As you know, the Georgia Bulldogs will be facing the Nebraska Cornhuskers in the Capital One Bowl on New Year’s Day. This will be the second meeting between these two teams; the first was in the 1969 Sun Bowl. Furthermore, this will be the Bulldogs’ sixth postseason contest in Orlando; the first two were in the 1974 Tangerine Bowl and the 1984 Citrus Bowl. This brings us to the Red and Black’s third outing in the vicinity of Disney World, in the Citrus Bowl on New Year’s Day 1993.
After being a January 1 (or January 2, when New Year’s Day fell on a Sunday) bowl game from the 1946 through 1957 seasons, the Tangerine Bowl moved permanently to December starting in 1960, and the contest in Orlando continued to be scheduled close to Christmas until the Citrus Bowl moved back to January, starting with the 1986 season.

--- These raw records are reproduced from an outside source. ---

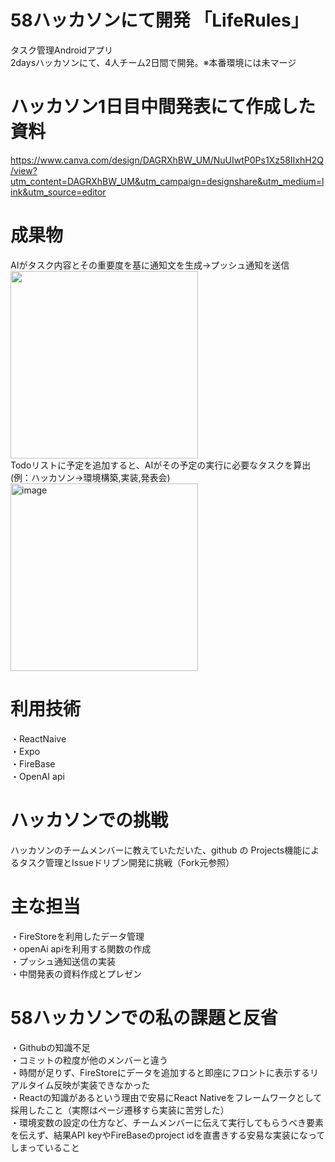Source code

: # 58ハッカソンにて開発 「LifeRules」
タスク管理Androidアプリ<br>
2daysハッカソンにて、4人チーム2日間で開発。※本番環境には未マージ<br>
# ハッカソン1日目中間発表にて作成した資料<br>
https://www.canva.com/design/DAGRXhBW_UM/NuUIwtP0Ps1Xz58IIxhH2Q/view?utm_content=DAGRXhBW_UM&utm_campaign=designshare&utm_medium=link&utm_source=editor
# 成果物
AIがタスク内容とその重要度を基に通知文を生成→プッシュ通知を送信<br>
<img src="https://github.com/user-attachments/assets/12307937-1d6d-4136-9086-70b2e64d573b" width="300"><br>
Todoリストに予定を追加すると、AIがその予定の実行に必要なタスクを算出(例：ハッカソン→環境構築,実装,発表会)<br>
<img width="300" alt="image" src="https://github.com/user-attachments/assets/ea22b0b3-d72f-491d-9cdc-9d606e10debc">

# 利用技術
・ReactNaive<br>
・Expo<br>
・FireBase<br>
・OpenAI api<br>
# ハッカソンでの挑戦
ハッカソンのチームメンバーに教えていただいた、github の Projects機能によるタスク管理とIssueドリブン開発に挑戦（Fork元参照）
# 主な担当
・FireStoreを利用したデータ管理<br>
・openAi apiを利用する関数の作成<br>
・プッシュ通知送信の実装<br>
・中間発表の資料作成とプレゼン
# 58ハッカソンでの私の課題と反省
・Githubの知識不足<br>
・コミットの粒度が他のメンバーと違う<br>
・時間が足りず、FireStoreにデータを追加すると即座にフロントに表示するリアルタイム反映が実装できなかった<br>
・Reactの知識があるという理由で安易にReact Nativeをフレームワークとして採用したこと（実際はページ遷移すら実装に苦労した）<br>
・環境変数の設定の仕方など、チームメンバーに伝えて実行してもらうべき要素を伝えず、結果API keyやFireBaseのproject idを直書きする安易な実装になってしまっていること
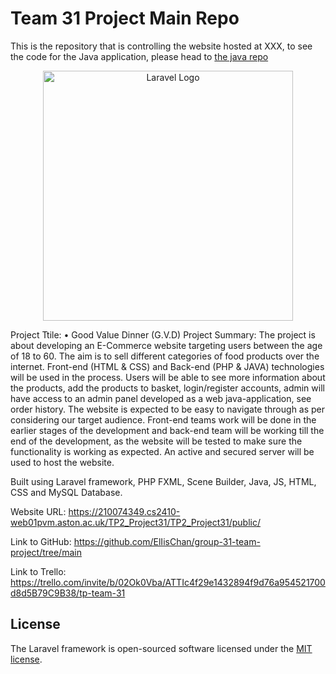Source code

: <h1>Team 31 Project Main Repo</h1>
<p>This is the repository that is controlling the website hosted at XXX, to see the code for the Java application, please head to <a href="https://github.com/ElIisChan/group-31-team-project-java">the java repo</a></p>

<p align="center"><a href="https://laravel.com" target="_blank"><img src="https://raw.githubusercontent.com/laravel/art/master/logo-lockup/5%20SVG/2%20CMYK/1%20Full%20Color/laravel-logolockup-cmyk-red.svg" width="400" alt="Laravel Logo"></a></p>


Project Ttile: •	Good Value Dinner (G.V.D)
Project Summary: The project is about developing an E-Commerce website targeting users between the age of 18 to 60.  The aim is to sell different categories of food products over the internet. Front-end (HTML & CSS) and Back-end (PHP & JAVA) technologies will be used in the process. Users will be able to see more information about the products, add the products to basket, login/register accounts, admin will have access to an admin panel developed as a web java-application, see order history. The website is expected to be easy to navigate through as per considering our target audience. Front-end teams work will be done in the earlier stages of the development and back-end team will be working till the end of the development, as the website will be tested to make sure the functionality is working as expected. An active and secured server will be used to host the website.

Built using Laravel framework, PHP FXML, Scene Builder, Java, JS, HTML, CSS and MySQL Database.

Website URL: https://210074349.cs2410-web01pvm.aston.ac.uk/TP2_Project31/TP2_Project31/public/ 

Link to GitHub: https://github.com/ElIisChan/group-31-team-project/tree/main

Link to Trello: https://trello.com/invite/b/02Ok0Vba/ATTIc4f29e1432894f9d76a954521700d8d5B79C9B38/tp-team-31




## License

The Laravel framework is open-sourced software licensed under the [MIT license](https://opensource.org/licenses/MIT).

The quality of the matchups began improving at about the same time, as the postseason tilt featured two ranked opponents for the first time in 1985, and the Citrus Bowl paired top 20 teams routinely thereafter. The Bulldogs, who had faced a 15th-ranked foe as an unranked team on Georgia’s two previous trips to Orlando, entered the outing at the end of the 1992 season as the country’s eighth-ranked outfit, and the Red and Black were to face the No. 15 Ohio St. Buckeyes.
Led by future ESPN analysts Kirk Herbstreit and Robert Smith, John Cooper’s Buckeyes came into the game as a good, but not great, squad looking for its first postseason victory since the autumn of 1986. October losses to the Wisconsin Badgers by four and to the Illinois Fighting Illini by two marred the team’s 8-2 start, but a measure of redemption was attained when No. 17 Ohio State tied the sixth-ranked Michigan Wolverines, whom the Buckeyes had not beaten since the final year of Earle Bruce’s tenure in 1987.
The Big Ten runners-up were sent to the Citrus Bowl to meet a Georgia club that had tied for the inaugural SEC East crown but been left out of the newly-minted conference championship game by virtue of a two-point loss to the Florida Gators. That setback, coupled with a three-point defeat sustained at the hands of the freshly-established division rival Tennessee Volunteers, left Ray Goff’s talent-laden Bulldog squad sitting at 9-2, with a top ten ranking and a double-digit win tally on the line in Orlando.
Georgia began the game in a fashion former head coach Vince Dooley would have found to his liking, embarking on a 14-play, 80-yard drive that took more than six minutes off the clock before culminating in a Garrison Hearst touchdown scamper. Smith later answered Hearst’s one-yard scoring plunge with a three-foot rush to paydirt of his own, tying the contest at seven points per side just 77 seconds prior to halftime.
Andre Hastings brought back the second-half kickoff for a 49-yard return, then Hearst proceeded to cover 45 yards on four carries to give the Athenians a 14-7 lead. Later in the third quarter, a poor Georgia punt set up the Buckeyes at the Bulldogs’ 33 yard line, and Ohio State cashed in from there, as Smith responded to Hearst’s five-yard touchdown run with a five-yard touchdown run.
The Big Ten team seized the momentum with a 45-yard pass from Herbstreit to Smith that carried the Ohioans inside the red zone, but the Classic City Canines recovered a Herbstreit fumble and proceeded to cover 80 yards in eleven plays. Frank Harvey capped off the drive with a one-yard touchdown run to put the Bulldogs out in front for good by a 21-14 margin. The Buckeyes’ last desperate possession ended with an interception in the end zone to seal Georgia’s first bowl victory in Orlando.
Though the final score was close, the game really wasn’t. The Bulldogs led in first downs (26-18), rushing yards (234-202), and passing yards (242-110). Hearst (163 yards and two touchdowns on 28 carries) outperformed Smith (113 yards and two touchdowns on 25 carries), while Eric Zeier (21 for 31 for 242 yards) outdueled Herbstreit (eight for 24 for 110 yards). Hastings hauled in eight receptions for 113 yards in what would prove to be Hearst’s and his final game with the Red and Black. Georgia’s first ten-win season since 1983 was rewarded with a No. 8 final ranking in both major polls.